• _WORK REQUIRED_:
What is the number of lines below that contain the string "currently"? Give it and nothing else.

**********

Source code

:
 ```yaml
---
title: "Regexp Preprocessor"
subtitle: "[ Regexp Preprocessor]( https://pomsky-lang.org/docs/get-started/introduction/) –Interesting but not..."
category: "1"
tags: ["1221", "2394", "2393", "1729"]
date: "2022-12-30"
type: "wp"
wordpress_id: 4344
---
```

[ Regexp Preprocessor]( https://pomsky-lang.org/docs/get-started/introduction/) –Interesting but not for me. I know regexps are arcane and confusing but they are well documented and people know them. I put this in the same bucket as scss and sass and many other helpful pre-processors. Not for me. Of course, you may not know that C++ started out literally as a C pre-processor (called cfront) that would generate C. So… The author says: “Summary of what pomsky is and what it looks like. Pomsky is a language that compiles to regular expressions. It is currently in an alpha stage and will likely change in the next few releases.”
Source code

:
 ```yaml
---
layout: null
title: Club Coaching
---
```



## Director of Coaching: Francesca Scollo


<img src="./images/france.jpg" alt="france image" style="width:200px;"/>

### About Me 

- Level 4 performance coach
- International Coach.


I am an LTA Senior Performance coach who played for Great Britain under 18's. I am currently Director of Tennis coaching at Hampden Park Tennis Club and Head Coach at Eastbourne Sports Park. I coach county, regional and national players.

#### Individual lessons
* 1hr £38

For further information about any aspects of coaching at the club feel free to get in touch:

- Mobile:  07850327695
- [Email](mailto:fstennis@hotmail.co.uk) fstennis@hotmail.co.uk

**********

• _EXERCISE SOLUTION_:
2